● Work to be completed
This calls for a verbatim copy of all the data, with no images carried over.
### Extracted data
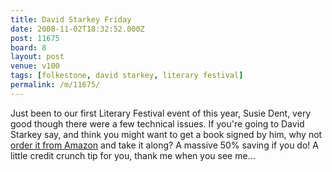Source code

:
 ```yaml
---
title: David Starkey Friday
date: 2008-11-02T18:32:52.000Z
post: 11675
board: 8
layout: post
venue: v100
tags: [folkestone, david starkey, literary festival]
permalink: /m/11675/
---
```

Just been to our first Literary Festival event of this year, Susie Dent, very good though there were a few technical issues. If you're going to David Starkey say, and think you might want to get a book signed by him, why not <a href="http://www.amazon.co.uk/Henry-Virtuous-Prince-David-Starkey/dp/0007247710/ref=sr_1_1?ie=UTF8&s=books&qid=1225650539&sr=8-">order it from Amazon</a> and take it along? A massive 50% saving if you do! A little credit crunch tip for you, thank me when you see me...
######
● Result for this task
Source code

:
 ```yaml
---
title: David Starkey Friday
date: 2008-11-02T18:32:52.000Z
post: 11675
board: 8
layout: post
venue: v100
tags: [folkestone, david starkey, literary festival]
permalink: /m/11675/
---
```

Just been to our first Literary Festival event of this year, Susie Dent, very good though there were a few technical issues. If you're going to David Starkey say, and think you might want to get a book signed by him, why not <a href="http://www.amazon.co.uk/Henry-Virtuous-Prince-David-Starkey/dp/0007247710/ref=sr_1_1?ie=UTF8&s=books&qid=1225650539&sr=8-">order it from Amazon</a> and take it along? A massive 50% saving if you do! A little credit crunch tip for you, thank me when you see me...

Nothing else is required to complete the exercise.